It was a simple thing to steal a salvage submersible from one of their old, secret lockups. It was even simpler to come out here, to this sealed underwater tomb, and open one of the hatches that his predecessor had installed "just in case." 

It was not so simple to come down into a cold, wet chamber, smelling of damp and rot, and trudge through the condensation and disgusting, dead bodies of disposable teen heroes. It was also not so simple to do so with only a flashlight to guide him, and so many strange and unnerving surprises, waiting down there.

But Mister 10 is not afraid. He is the one others are afraid of. He tells himself this, step after step, as he imagines the strange, interstellar radiation of the Fire Flier working its lethal changes upon his brain.

No matter. Once he gets to the ship -- still in perfect working order, in spite of what he told that one-eyed gaijin -- he needs only a few minutes to get it to recognize his commands. Then it's just a matter of getting its engines warmed up so he can lift off, which shouldn't take more than a day.

And then getting up to the Sled and back, which shouldn't be a few hours, provided they do what he demands...

But if they refuse, and he cannot have Hanami? Then he has no desire to come back.

If he cannot win her back? He will gladly turn the Fire Flier into its namesake, and plunge it right into the Sled. 

If he cannot have her? Then he will die with her, and the Earth can watch him burn.

One last passage, one last body, and he stands before the ship. The spacecraft lights up at his approach, sensing the presence of a warm body after so long in the cold and the dark.

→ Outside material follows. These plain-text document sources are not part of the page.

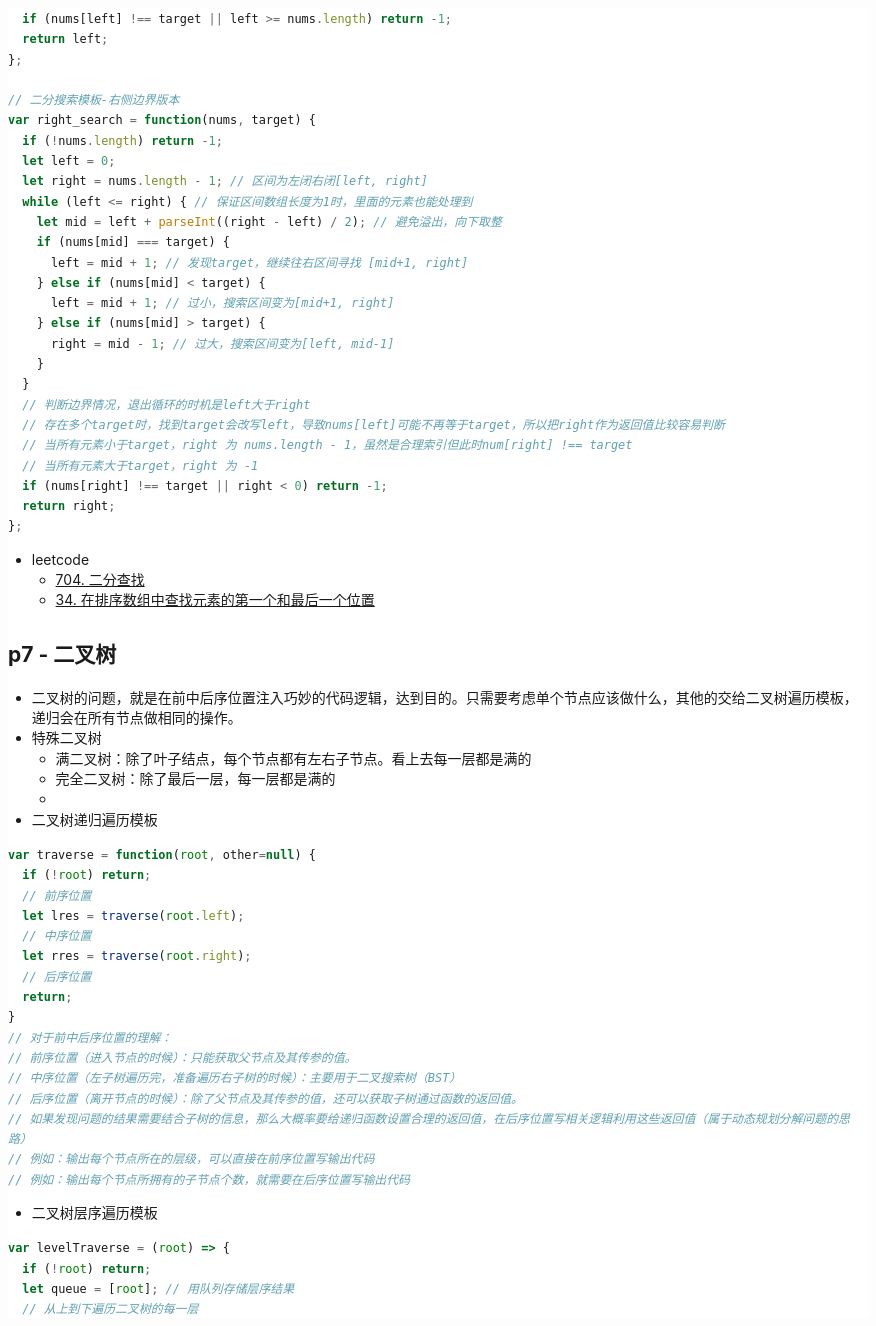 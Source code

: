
 ```js
  if (nums[left] !== target || left >= nums.length) return -1;
  return left;
};

// 二分搜索模板-右侧边界版本
var right_search = function(nums, target) {
  if (!nums.length) return -1;
  let left = 0;
  let right = nums.length - 1; // 区间为左闭右闭[left, right]
  while (left <= right) { // 保证区间数组长度为1时，里面的元素也能处理到
    let mid = left + parseInt((right - left) / 2); // 避免溢出，向下取整
    if (nums[mid] === target) {
      left = mid + 1; // 发现target，继续往右区间寻找 [mid+1, right]
    } else if (nums[mid] < target) {
      left = mid + 1; // 过小，搜索区间变为[mid+1, right]
    } else if (nums[mid] > target) {
      right = mid - 1; // 过大，搜索区间变为[left, mid-1]
    }
  }
  // 判断边界情况，退出循环的时机是left大于right
  // 存在多个target时，找到target会改写left，导致nums[left]可能不再等于target，所以把right作为返回值比较容易判断
  // 当所有元素小于target，right 为 nums.length - 1，虽然是合理索引但此时num[right] !== target
  // 当所有元素大于target，right 为 -1
  if (nums[right] !== target || right < 0) return -1;
  return right;
};
```
- leetcode
  - [704. 二分查找](https://leetcode.cn/problems/binary-search/)
  - [34. 在排序数组中查找元素的第一个和最后一个位置](https://leetcode.cn/problems/find-first-and-last-position-of-element-in-sorted-array/)

## p7 - 二叉树
- 二叉树的问题，就是在前中后序位置注入巧妙的代码逻辑，达到目的。只需要考虑单个节点应该做什么，其他的交给二叉树遍历模板，递归会在所有节点做相同的操作。
- 特殊二叉树
  - 满二叉树：除了叶子结点，每个节点都有左右子节点。看上去每一层都是满的
  - 完全二叉树：除了最后一层，每一层都是满的
  - 
- 二叉树递归遍历模板
```js
var traverse = function(root, other=null) {
  if (!root) return;
  // 前序位置
  let lres = traverse(root.left); 
  // 中序位置
  let rres = traverse(root.right);
  // 后序位置
  return;
}
// 对于前中后序位置的理解：
// 前序位置（进入节点的时候）：只能获取父节点及其传参的值。
// 中序位置（左子树遍历完，准备遍历右子树的时候）：主要用于二叉搜索树（BST）
// 后序位置（离开节点的时候）：除了父节点及其传参的值，还可以获取子树通过函数的返回值。
// 如果发现问题的结果需要结合子树的信息，那么大概率要给递归函数设置合理的返回值，在后序位置写相关逻辑利用这些返回值（属于动态规划分解问题的思路）
// 例如：输出每个节点所在的层级，可以直接在前序位置写输出代码
// 例如：输出每个节点所拥有的子节点个数，就需要在后序位置写输出代码
```
- 二叉树层序遍历模板
```js
var levelTraverse = (root) => {
  if (!root) return;
  let queue = [root]; // 用队列存储层序结果
  // 从上到下遍历二叉树的每一层
```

Mister 10 takes it as a sign, and gives a rare, begrudging smile.

* * *

The old man looks down at the city fifty stories below his feet, feeling the thrill of the hunt for the first time in years.

The TU transport vibrates as it hovers, which is throwing off his aim a little. He likes to tell himself that's why he keeps missing as he tries to kill his quarry. It's not true, but it's not like he has to believe in his own lies.

Lies are for other people, after all. He can handle the truth.

In fact, he demands it. 

He is Underman -- the original Underman, at that. The one who built the Tunnelator. The one who developed the vibration guns, drill bullets, rock melters, and numerous other devices and gadgets that made his criminal career.

And what a career he had! He stole and pillaged both above and below the Earth's crust. He struck terror into the hearts of law abiding citizens and police officers. He went further and deeper than any Lithonaut before him, mapping out wide swaths of the amazing world beneath our feet.

He came, he saw, he took -- discovered, learned, and stole.

And when he no longer felt the thrill of theft or discovery, and his joints began to ache too much to keep repairing that ancient, well-worked machine of his, he did the same, smart thing so many other aging supervillains did. He auctioned his franchise off by way of the Legion, and then retired to a tropical paradise, down in South America. There, in a small house between the jungle and the city, he would spend his sunset years happily spending what he'd earned, dreaming of his glory days, and maybe someday put it all down in print. 

That was the plan, anyway.

But then the fat piece of !@#$ who'd outbid the others had gotten himself captured by the COMPANY. And, rather than tell them to get stuffed, he'd utterly capitulated to their demands. He'd gone straight, as they said, which was bad enough.

Except that part of his "rehabilitation" was telling them where his aging predecessor had retired to.

Which was why one fine morning in September, two years ago, some ridiculous-looking man in a costume led a group of much less-camp soldiers into his mountaintop hideaway, and arrested him while he was having his morning shower.

That was bad enough. Worse still was that, as he'd refused to have his mind wiped, it wasn't too hard for the COMPANY to get all the information it needed from him. Thankfully, he'd given all his files and information over to the traitor, so they didn't have to use the N-machine.

That didn't stop them from giving him quite a workover, though. And when they were done with him, they sent him off to the Ivory Coast, there to be stuck in a super-slam.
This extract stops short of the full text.